From the August 1984 issue of Graffitti
By Philip DenslowWhat would happen if one of Disney's greatest animators became a user of computer animation? I suppose that's like asking what would happen if Santa Claus became a truant officer. This would somehow defy the laws of nature. But it really happened. It was brought about by one man's curiosity and willingness to try something new. Not only new, but also risky. After all, many years of hard work were invested in his career and reputation. This new endeavor might mean failure and humiliation at the hands of a technology that threatens to replace his skills. A less secure personality might not want to put himself in such a position.
Well, Frank Thomas did it. One of the nine old men, he is the co-author of Illusion of Life, and the animator of characters such as Bambi and Pinocchio. He is one of the people responsible for developing the art of animation to heights that perhaps will never be reached again. This is the man who put aside personal safety and bravely ventured into the territory of the cold and unfeeling computer.
What Frank actually did was ask if he could spend some time with the computer animation system at the UCLA Animation Workshop.

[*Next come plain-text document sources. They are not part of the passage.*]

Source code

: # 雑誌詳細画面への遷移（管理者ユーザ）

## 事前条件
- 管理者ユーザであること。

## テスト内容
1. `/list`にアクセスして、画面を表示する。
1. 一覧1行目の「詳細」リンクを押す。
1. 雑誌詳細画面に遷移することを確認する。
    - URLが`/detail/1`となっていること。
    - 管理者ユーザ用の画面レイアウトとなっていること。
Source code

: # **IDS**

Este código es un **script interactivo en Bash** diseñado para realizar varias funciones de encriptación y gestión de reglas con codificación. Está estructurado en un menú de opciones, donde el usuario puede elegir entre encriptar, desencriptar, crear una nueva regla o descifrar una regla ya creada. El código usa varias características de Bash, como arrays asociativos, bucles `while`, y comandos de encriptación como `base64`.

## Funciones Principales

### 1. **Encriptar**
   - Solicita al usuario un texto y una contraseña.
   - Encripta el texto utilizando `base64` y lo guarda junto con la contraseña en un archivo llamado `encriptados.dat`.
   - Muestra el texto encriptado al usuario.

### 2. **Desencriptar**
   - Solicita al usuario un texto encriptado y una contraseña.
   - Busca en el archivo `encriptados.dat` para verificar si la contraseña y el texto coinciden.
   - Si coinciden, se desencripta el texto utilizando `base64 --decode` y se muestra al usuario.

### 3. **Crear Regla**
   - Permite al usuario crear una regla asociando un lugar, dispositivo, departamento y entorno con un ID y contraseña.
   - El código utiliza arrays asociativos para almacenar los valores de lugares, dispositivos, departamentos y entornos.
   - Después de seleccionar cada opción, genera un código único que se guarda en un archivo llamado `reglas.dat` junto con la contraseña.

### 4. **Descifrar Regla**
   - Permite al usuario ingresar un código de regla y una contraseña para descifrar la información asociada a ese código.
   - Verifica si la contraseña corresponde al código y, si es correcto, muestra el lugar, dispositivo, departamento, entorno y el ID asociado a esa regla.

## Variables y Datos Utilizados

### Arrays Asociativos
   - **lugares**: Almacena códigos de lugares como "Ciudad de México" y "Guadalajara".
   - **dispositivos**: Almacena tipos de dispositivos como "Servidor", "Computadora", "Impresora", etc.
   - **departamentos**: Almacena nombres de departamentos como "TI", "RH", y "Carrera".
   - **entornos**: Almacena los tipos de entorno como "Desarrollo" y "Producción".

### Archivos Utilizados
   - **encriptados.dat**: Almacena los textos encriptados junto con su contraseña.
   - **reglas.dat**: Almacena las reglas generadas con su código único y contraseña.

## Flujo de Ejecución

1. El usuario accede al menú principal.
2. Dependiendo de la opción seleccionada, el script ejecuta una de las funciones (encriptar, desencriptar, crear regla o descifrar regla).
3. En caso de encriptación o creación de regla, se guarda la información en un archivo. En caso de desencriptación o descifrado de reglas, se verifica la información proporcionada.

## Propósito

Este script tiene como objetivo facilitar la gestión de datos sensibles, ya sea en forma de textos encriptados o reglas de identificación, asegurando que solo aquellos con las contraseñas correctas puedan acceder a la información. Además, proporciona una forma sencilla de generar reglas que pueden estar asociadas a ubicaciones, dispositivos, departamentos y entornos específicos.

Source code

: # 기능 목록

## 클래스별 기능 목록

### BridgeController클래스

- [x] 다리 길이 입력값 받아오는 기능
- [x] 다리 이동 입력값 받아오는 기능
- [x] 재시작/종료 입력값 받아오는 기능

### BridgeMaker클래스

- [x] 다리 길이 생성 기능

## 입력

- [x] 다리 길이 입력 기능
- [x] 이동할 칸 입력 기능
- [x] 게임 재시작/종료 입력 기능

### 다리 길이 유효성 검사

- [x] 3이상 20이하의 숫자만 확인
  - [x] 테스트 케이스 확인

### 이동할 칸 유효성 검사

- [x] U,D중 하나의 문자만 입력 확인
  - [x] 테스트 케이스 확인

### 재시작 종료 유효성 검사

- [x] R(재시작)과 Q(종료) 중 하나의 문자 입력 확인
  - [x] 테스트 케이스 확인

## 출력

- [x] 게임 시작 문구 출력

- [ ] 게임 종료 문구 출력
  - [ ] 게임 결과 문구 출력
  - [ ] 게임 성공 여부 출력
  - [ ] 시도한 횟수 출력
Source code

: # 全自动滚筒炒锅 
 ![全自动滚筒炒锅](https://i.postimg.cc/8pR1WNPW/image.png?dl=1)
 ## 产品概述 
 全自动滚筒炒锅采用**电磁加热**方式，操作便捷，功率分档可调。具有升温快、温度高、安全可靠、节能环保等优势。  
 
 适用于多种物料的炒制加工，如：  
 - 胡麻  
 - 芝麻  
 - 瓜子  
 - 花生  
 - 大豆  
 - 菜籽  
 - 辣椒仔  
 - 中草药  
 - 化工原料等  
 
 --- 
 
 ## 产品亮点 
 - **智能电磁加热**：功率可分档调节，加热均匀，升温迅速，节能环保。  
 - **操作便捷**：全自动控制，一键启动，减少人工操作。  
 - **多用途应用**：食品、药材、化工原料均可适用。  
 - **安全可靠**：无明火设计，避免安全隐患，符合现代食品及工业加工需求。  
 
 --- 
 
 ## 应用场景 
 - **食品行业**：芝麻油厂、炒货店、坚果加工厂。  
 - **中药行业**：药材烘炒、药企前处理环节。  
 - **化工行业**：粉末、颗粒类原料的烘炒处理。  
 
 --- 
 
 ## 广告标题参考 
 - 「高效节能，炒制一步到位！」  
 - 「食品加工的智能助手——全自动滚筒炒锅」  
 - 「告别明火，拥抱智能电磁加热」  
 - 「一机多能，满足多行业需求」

He was guided along by Neil F. Richmond, who is a graduate student in animation and who wrote a good deal of the computer program that Frank was to use. They spent a couple of hours each Saturday, gradually putting together a 15- second film made with computer generated drawings. Frank learned a good deal about the abilities and limitations of computers while Neil was treated to some great stories about the Disney Studio (and saw his program put through a tough test).
The system at UCLA involves creating objects and moving them around and/or moving yourself around them, using a microcomputer and a TV monitor. The objects and movements are described in three dimensions: width, height, and depth. The proportions and distances are described with numbers that indicate positions along the three dimensions. The computer interprets these numbers and creates a perspective drawing of the world you have created. The image is a "wireframe" one, where all objects are transparent and all edges visible (as if made with pipe cleaners). Frank's greatest frustrations were in having to live with the perspective of his objects that the computer drew, rather than the more flexible views he might want.
Motion is created with the system using a sequence of " keyframes" that tells the computer what you want to see at any particular point in time. Keyframes are made by positioning yourself and your objects with a joystick and telling the computer when in your sequence this view should appear. The computer figures out the images between the keyframes according to a curve-fitting formula that is influenced by factors meant to duplicate physical reality. For example, if you ask for an object to make a very tight turn around a corner, the resulting motion might cause it to slide away from the path you expect after the turn. The more keyframes you use to describe a section of movement, the more predictable the results. Not too suprisingly, Frank had lots of keyframes. The influence of many years' experience with complete contro1 over his character's movements wouldn't let go.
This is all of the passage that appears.